The GT3 class features the largest pre-qualifying contingent with an impressive 29 entries, and when considering the eight returning teams already registered in the class, it may be even tougher to secure one of the limited spaces on offer in this season’s top class.

Among big names fighting to make the GT3 grid, both Williams Esports and Williams JIM Esports are entered in the BMW Z4 while Sorg Rennsport Esports, the defending P1-class runner-up, will be in the Audi R8 LMS.

Equipped with Z4 experience, Williams JIM Esports hope for a strong showing in pre-qualifying. (Image courtesy of Williams JIM Esports)
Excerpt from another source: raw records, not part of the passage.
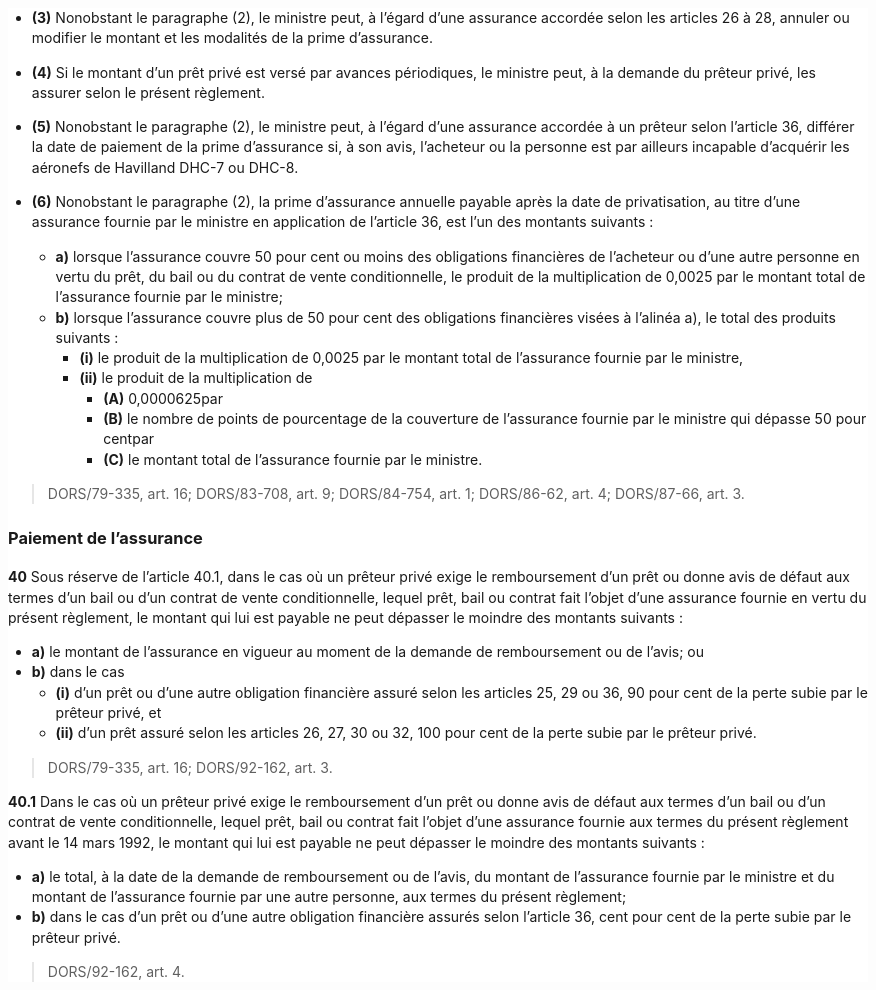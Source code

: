 - **(3)** Nonobstant le paragraphe (2), le ministre peut, à l’égard d’une assurance accordée selon les articles 26 à 28, annuler ou modifier le montant et les modalités de la prime d’assurance.

- **(4)** Si le montant d’un prêt privé est versé par avances périodiques, le ministre peut, à la demande du prêteur privé, les assurer selon le présent règlement.

- **(5)** Nonobstant le paragraphe (2), le ministre peut, à l’égard d’une assurance accordée à un prêteur selon l’article 36, différer la date de paiement de la prime d’assurance si, à son avis, l’acheteur ou la personne est par ailleurs incapable d’acquérir les aéronefs de Havilland DHC-7 ou DHC-8.

- **(6)** Nonobstant le paragraphe (2), la prime d’assurance annuelle payable après la date de privatisation, au titre d’une assurance fournie par le ministre en application de l’article 36, est l’un des montants suivants :
	- **a)** lorsque l’assurance couvre 50 pour cent ou moins des obligations financières de l’acheteur ou d’une autre personne en vertu du prêt, du bail ou du contrat de vente conditionnelle, le produit de la multiplication de 0,0025 par le montant total de l’assurance fournie par le ministre;
	- **b)** lorsque l’assurance couvre plus de 50 pour cent des obligations financières visées à l’alinéa a), le total des produits suivants :
		- **(i)** le produit de la multiplication de 0,0025 par le montant total de l’assurance fournie par le ministre,
		- **(ii)** le produit de la multiplication de
			- **(A)** 0,0000625par
			- **(B)** le nombre de points de pourcentage de la couverture de l’assurance fournie par le ministre qui dépasse 50 pour centpar
			- **(C)** le montant total de l’assurance fournie par le ministre.
> DORS/79-335, art. 16; DORS/83-708, art. 9; DORS/84-754, art. 1; DORS/86-62, art. 4; DORS/87-66, art. 3.





### Paiement de l’assurance


**40** Sous réserve de l’article 40.1, dans le cas où un prêteur privé exige le remboursement d’un prêt ou donne avis de défaut aux termes d’un bail ou d’un contrat de vente conditionnelle, lequel prêt, bail ou contrat fait l’objet d’une assurance fournie en vertu du présent règlement, le montant qui lui est payable ne peut dépasser le moindre des montants suivants :
- **a)** le montant de l’assurance en vigueur au moment de la demande de remboursement ou de l’avis; ou
- **b)** dans le cas
	- **(i)** d’un prêt ou d’une autre obligation financière assuré selon les articles 25, 29 ou 36, 90 pour cent de la perte subie par le prêteur privé, et
	- **(ii)** d’un prêt assuré selon les articles 26, 27, 30 ou 32, 100 pour cent de la perte subie par le prêteur privé.
> DORS/79-335, art. 16; DORS/92-162, art. 3.




**40.1** Dans le cas où un prêteur privé exige le remboursement d’un prêt ou donne avis de défaut aux termes d’un bail ou d’un contrat de vente conditionnelle, lequel prêt, bail ou contrat fait l’objet d’une assurance fournie aux termes du présent règlement avant le 14 mars 1992, le montant qui lui est payable ne peut dépasser le moindre des montants suivants :
- **a)** le total, à la date de la demande de remboursement ou de l’avis, du montant de l’assurance fournie par le ministre et du montant de l’assurance fournie par une autre personne, aux termes du présent règlement;
- **b)** dans le cas d’un prêt ou d’une autre obligation financière assurés selon l’article 36, cent pour cent de la perte subie par le prêteur privé.
> DORS/92-162, art. 4.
Three P2 teams from last season — Schubert Motorsport, SRN Motorsports, and Torque Freak Racing — will all campaign the Mercedes AMG in their pre-qualifying efforts.

A few potential new teams to the grid hope that drivers with NEO experience can lead them there. Prologue React E-sport lists Vincenzo Amico and Filip Mitrevski from last season’s Torrent Motorsports GTE team in their lineup.

Lewis Goodway and Scott Brazier, formerly of Team Buschfink Racing, will hope for a NEO return with SIMMSA ISR Powered by Simplex Racing. And Marco Derix and Nick Thissen, both veterans with GoT Racing, will look to get NAB Racing’s Mercedes in the season-six field.

Like last season’s P2 class, the middle-of-the-field 991 class may be setting up for some surprises.

Sure, it has its share of pre-season favorites, including DV1 TRITON Racing and the Anders Dahl-led Burst Esport squad. Beyond that, though, any number of teams could put together a successful bid for the grid.

DV1 TRITON Racing move from the Porsche 911 RSR GTE car to the Porsche 911 GT3 Cup car this season. (Image courtesy of Dominik Blajer)

Alpinestars Geodesic Racing hope their second attempt at NEO pre-qualifying brings more success after missing the GTE field last season. Miguel Vigo and Brendan Cronin are tasked with getting their Porsche 911 GT3 Cup car up to speed at Donington.

The quick Polish pairing of Rafal Drzaszcz and Miroslaw Nastalczyk will attempt to get the GTL-Esport Team in the field, while a trio of Swedes — Henrik Lindoff, Robin Östlund, and Joakim Vennström — look to Scandinavian flick the GOTeam Racing entry into season six.

NEO’s newest car and class, the TCR, is already shaping up to be one of the most competitive ever in the series. Despite the short time teams have had to prepare since the car was released last week, the level of interest in the TCR doesn’t surprise Hekkens.

“The popularity of the TCR car was expected,” he said. “I read positive first impressions of the Audi and expect to see some great, and close, racing in this class.”

With 28 prospective teams entered in pre-qualifying, picking a favorite is almost impossible.

CoRe SimRacing, Team Chimera, and Vendaval Simracing all have NEO-winning experience in their lineups, while part of last season’s GTE champion team from ASTRO Gaming Altus Esports look to make the grid and join their teammates already registered in the GT3 class.

CoRe SimRacing’s Audi RS 3 LMS is ready for TCR action. (Image courtesy of CoRe SimRacing)

If anyone can come to grips with a new car quickly, it should be the setup specialists from CraigSetupShop, who will field an Audi RS 3 LMS for David John Gibbons, Jack Sedgwick, Josh Thompson, and the team’s namesake Craig A. Williams.

And don’t be surprised to see some teams familiar with NEO and the stress of pre-qualifying perform when it counts on Sunday. This includes the likes of Team MAD hoping to get a second entry in the class, Williams Esports seeking a team in all three classes, and Odox Motorsport, who have always excelled in this pre-season time trial format.

The entry list may continue to grow before the week is out. The deadline to sign up for pre-qualifying is this Friday. Prospective teams can register using the form on the NEO website.

While sorting through more than 70 teams split across twelve sessions seems daunting, Hekkens said he’s hoping for a quick turn-around of the pre-qualifying results since officials won’t need to make the same deliberations about in-race driving standards as last season.

But first, eager teams who want to be part of the historic sim racing debut of the 24H SERIES will have to face the stopwatch, the tricky Donington circuit, and dozens of competitors on Sunday afternoon.